Rendered images with source text:
◇ ◇ ◇ ◇ ◇

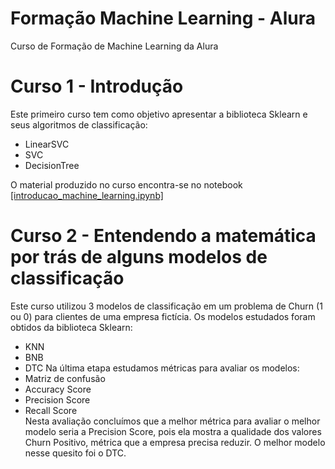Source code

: # Formação Machine Learning - Alura
Curso de Formação de Machine Learning da Alura
# Curso 1 - Introdução
Este primeiro curso tem como objetivo apresentar a biblioteca Sklearn e seus algoritmos de classificação:
* LinearSVC
* SVC
* DecisionTree </br>

O material produzido no curso encontra-se no notebook [[introducao_machine_learning.ipynb]](https://github.com/conradoov/formacao_machine_learning_alura/blob/bbae4f8d301e5be74b2a5d5cb401ffdebf1c7a84/introducao_machine_learning.ipynb)
# Curso 2 - Entendendo a matemática por trás de alguns modelos de classificação
Este curso utilizou 3 modelos de classificação em um problema de Churn (1 ou 0) para clientes de uma empresa fictícia.
Os modelos estudados foram obtidos da biblioteca Sklearn:
* KNN
* BNB
* DTC
Na última etapa estudamos métricas para avaliar os modelos:
* Matriz de confusão
* Accuracy Score
* Precision Score
* Recall Score </br>
Nesta avaliação concluímos que a melhor métrica para avaliar o melhor modelo seria a Precision Score, pois ela mostra a qualidade dos valores Churn Positivo, métrica que a empresa precisa reduzir. O melhor modelo nesse quesito foi o DTC.
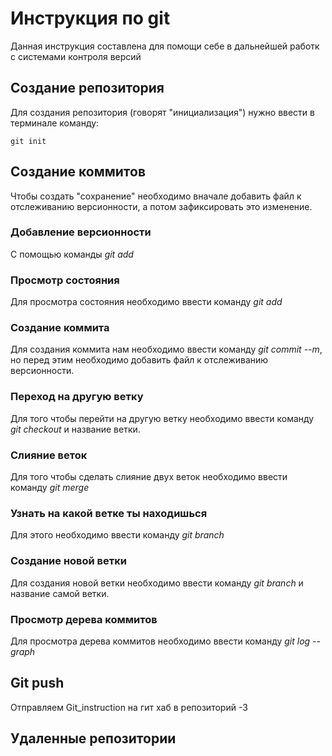 # Инструкция по git

Данная инструкция составлена для помощи себе в дальнейшей работк с системами контроля версий

## Создание репозитория

Для создания репозитория (говорят "инициализация") нужно ввести в терминале команду:

    git init

## Создание коммитов

Чтобы создать "сохранение" необходимо вначале добавить файл к отслеживанию версионности, а потом зафиксировать  это изменение.

### Добавление версионности

С помощью команды *git add*

### Просмотр состояния

Для просмотра состояния необходимо ввести команду *git add*

### Создание коммита

Для создания коммита нам необходимо ввести команду *git commit --m*, но перед этим необходимо добавить файл к отслеживанию версионности.

### Переход на другую ветку

Для того чтобы перейти на другую ветку необходимо ввести команду *git checkout* и название ветки. 

### Слияние веток 

Для того чтобы сделать слияние двух веток необходимо ввести команду *git merge*

### Узнать на какой ветке ты находишься

Для этого необходимо ввести команду *git branch*

### Создание новой ветки

Для создания новой ветки необходимо ввести команду *git branch* и название самой ветки.

### Просмотр дерева коммитов

Для просмотра дерева коммитов необходимо ввести команду *git log --graph*

## Git push

Отправляем Git_instruction на гит хаб в репозиторий -3

## Удаленные репозитории 
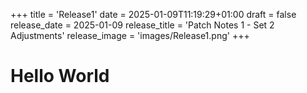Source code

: +++
title = 'Release1'
date = 2025-01-09T11:19:29+01:00
draft = false
release_date = 2025-01-09
release_title = 'Patch Notes 1 - Set 2 Adjustments'
release_image = 'images/Release1.png'
+++

# Hello World
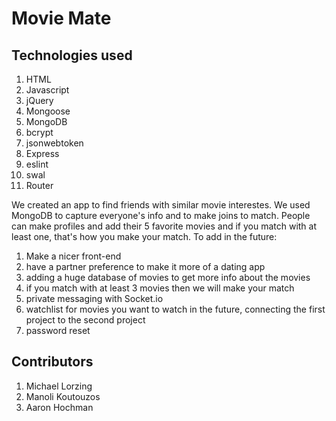 # Movie Mate    
## Technologies used
1. HTML
2. Javascript
3. jQuery
4. Mongoose
5. MongoDB
6. bcrypt
7. jsonwebtoken
8. Express
9. eslint
10. swal
11. Router

We created an app to find friends with similar movie interestes. We used MongoDB to capture everyone's info and to make joins to match. People can make profiles and add their 5 favorite movies and if you match with at least one, that's how you make your match.
To add in the future: 
1. Make a nicer front-end
2. have a partner preference to make it more of a dating app
3. adding a huge database of movies to get more info about the movies
4. if you match with at least 3 movies then we will make your match
5. private messaging with Socket.io
6. watchlist for movies you want to watch in the future, connecting the first project to the second project
7. password reset


## Contributors
1. Michael Lorzing
2. Manoli Koutouzos
3. Aaron Hochman
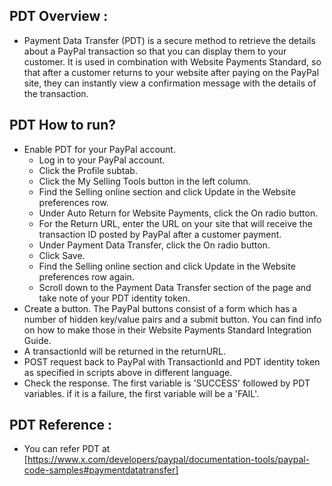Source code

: PDT Overview :
------------
* Payment Data Transfer (PDT) is a secure method to retrieve the details about a PayPal transaction so that you can 
  display them to your customer. It is used in combination with Website Payments Standard, so that after a customer 
  returns to your website after paying on the PayPal site, they can instantly view a confirmation message with the 
  details of the transaction.

PDT How to run?
--------------
* Enable PDT for your PayPal account.
  * Log in to your PayPal account.
  * Click the Profile subtab.
  * Click the My Selling Tools button in the left column.
  * Find the Selling online section and click Update in the Website preferences row.
  * Under Auto Return for Website Payments, click the On radio button.
  * For the Return URL, enter the URL on your site that will receive the transaction ID posted by 
    PayPal after a customer payment.
  * Under Payment Data Transfer, click the On radio button.
  * Click Save.
  * Find the Selling online section and click Update in the Website preferences row again.
  * Scroll down to the Payment Data Transfer section of the page and take note of your PDT identity token.
* Create a button. The PayPal buttons consist of a form which has a number of hidden key/value pairs and a submit button.
  You can find info on how to make those in their Website Payments Standard Integration Guide.
* A transactionId will be returned in the returnURL.
* POST request back to PayPal with TransactionId and PDT identity token as specified in scripts above in different language.  
* Check the response. The first variable is 'SUCCESS' followed by PDT variables. if it is a failure, the 
 first variable will be a 'FAIL'. 
    
PDT Reference :
--------------
* You can refer PDT at [https://www.x.com/developers/paypal/documentation-tools/paypal-code-samples#paymentdatatransfer]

◇ ◇ ◇ ◇ ◇

## WORK ITEM
Could you repeat the entries word for word, skipping the pictures they contain?

## EXERCISE OUTPUT
Source code

: # Formação Machine Learning - Alura
Curso de Formação de Machine Learning da Alura
# Curso 1 - Introdução
Este primeiro curso tem como objetivo apresentar a biblioteca Sklearn e seus algoritmos de classificação:
* LinearSVC
* SVC
* DecisionTree </br>

O material produzido no curso encontra-se no notebook [[introducao_machine_learning.ipynb]](https://github.com/conradoov/formacao_machine_learning_alura/blob/bbae4f8d301e5be74b2a5d5cb401ffdebf1c7a84/introducao_machine_learning.ipynb)
# Curso 2 - Entendendo a matemática por trás de alguns modelos de classificação
Este curso utilizou 3 modelos de classificação em um problema de Churn (1 ou 0) para clientes de uma empresa fictícia.
Os modelos estudados foram obtidos da biblioteca Sklearn:
* KNN
* BNB
* DTC
Na última etapa estudamos métricas para avaliar os modelos:
* Matriz de confusão
* Accuracy Score
* Precision Score
* Recall Score </br>
Nesta avaliação concluímos que a melhor métrica para avaliar o melhor modelo seria a Precision Score, pois ela mostra a qualidade dos valores Churn Positivo, métrica que a empresa precisa reduzir. O melhor modelo nesse quesito foi o DTC.
 # Инструкция по git

Данная инструкция составлена для помощи себе в дальнейшей работк с системами контроля версий

## Создание репозитория

Для создания репозитория (говорят "инициализация") нужно ввести в терминале команду:

    git init

## Создание коммитов

Чтобы создать "сохранение" необходимо вначале добавить файл к отслеживанию версионности, а потом зафиксировать  это изменение.

### Добавление версионности

С помощью команды *git add*

### Просмотр состояния

Для просмотра состояния необходимо ввести команду *git add*

### Создание коммита

Для создания коммита нам необходимо ввести команду *git commit --m*, но перед этим необходимо добавить файл к отслеживанию версионности.

### Переход на другую ветку

Для того чтобы перейти на другую ветку необходимо ввести команду *git checkout* и название ветки. 

### Слияние веток 

Для того чтобы сделать слияние двух веток необходимо ввести команду *git merge*

### Узнать на какой ветке ты находишься

Для этого необходимо ввести команду *git branch*

### Создание новой ветки

Для создания новой ветки необходимо ввести команду *git branch* и название самой ветки.

### Просмотр дерева коммитов

Для просмотра дерева коммитов необходимо ввести команду *git log --graph*

## Git push

Отправляем Git_instruction на гит хаб в репозиторий -3

## Удаленные репозитории 
Source code

: +++
title = 'Release1'
date = 2025-01-09T11:19:29+01:00
draft = false
release_date = 2025-01-09
release_title = 'Patch Notes 1 - Set 2 Adjustments'
release_image = 'images/Release1.png'
+++

# Hello World
 # Movie Mate    
## Technologies used
1. HTML
2. Javascript
3. jQuery
4. Mongoose
5. MongoDB
6. bcrypt
7. jsonwebtoken
8. Express
9. eslint
10. swal
11. Router

We created an app to find friends with similar movie interestes. We used MongoDB to capture everyone's info and to make joins to match. People can make profiles and add their 5 favorite movies and if you match with at least one, that's how you make your match.
To add in the future: 
1. Make a nicer front-end
2. have a partner preference to make it more of a dating app
3. adding a huge database of movies to get more info about the movies
4. if you match with at least 3 movies then we will make your match
5. private messaging with Socket.io
6. watchlist for movies you want to watch in the future, connecting the first project to the second project
7. password reset


## Contributors
1. Michael Lorzing
2. Manoli Koutouzos
3. Aaron Hochman
Source code

: PDT Overview :
------------
* Payment Data Transfer (PDT) is a secure method to retrieve the details about a PayPal transaction so that you can 
  display them to your customer. It is used in combination with Website Payments Standard, so that after a customer 
  returns to your website after paying on the PayPal site, they can instantly view a confirmation message with the 
  details of the transaction.

PDT How to run?
--------------
* Enable PDT for your PayPal account.
  * Log in to your PayPal account.
  * Click the Profile subtab.
  * Click the My Selling Tools button in the left column.
  * Find the Selling online section and click Update in the Website preferences row.
  * Under Auto Return for Website Payments, click the On radio button.
  * For the Return URL, enter the URL on your site that will receive the transaction ID posted by 
    PayPal after a customer payment.
  * Under Payment Data Transfer, click the On radio button.
  * Click Save.
  * Find the Selling online section and click Update in the Website preferences row again.
  * Scroll down to the Payment Data Transfer section of the page and take note of your PDT identity token.
* Create a button. The PayPal buttons consist of a form which has a number of hidden key/value pairs and a submit button.
  You can find info on how to make those in their Website Payments Standard Integration Guide.
* A transactionId will be returned in the returnURL.
* POST request back to PayPal with TransactionId and PDT identity token as specified in scripts above in different language.  
* Check the response. The first variable is 'SUCCESS' followed by PDT variables. if it is a failure, the 
 first variable will be a 'FAIL'. 
    
PDT Reference :
--------------
* You can refer PDT at [https://www.x.com/developers/paypal/documentation-tools/paypal-code-samples#paymentdatatransfer]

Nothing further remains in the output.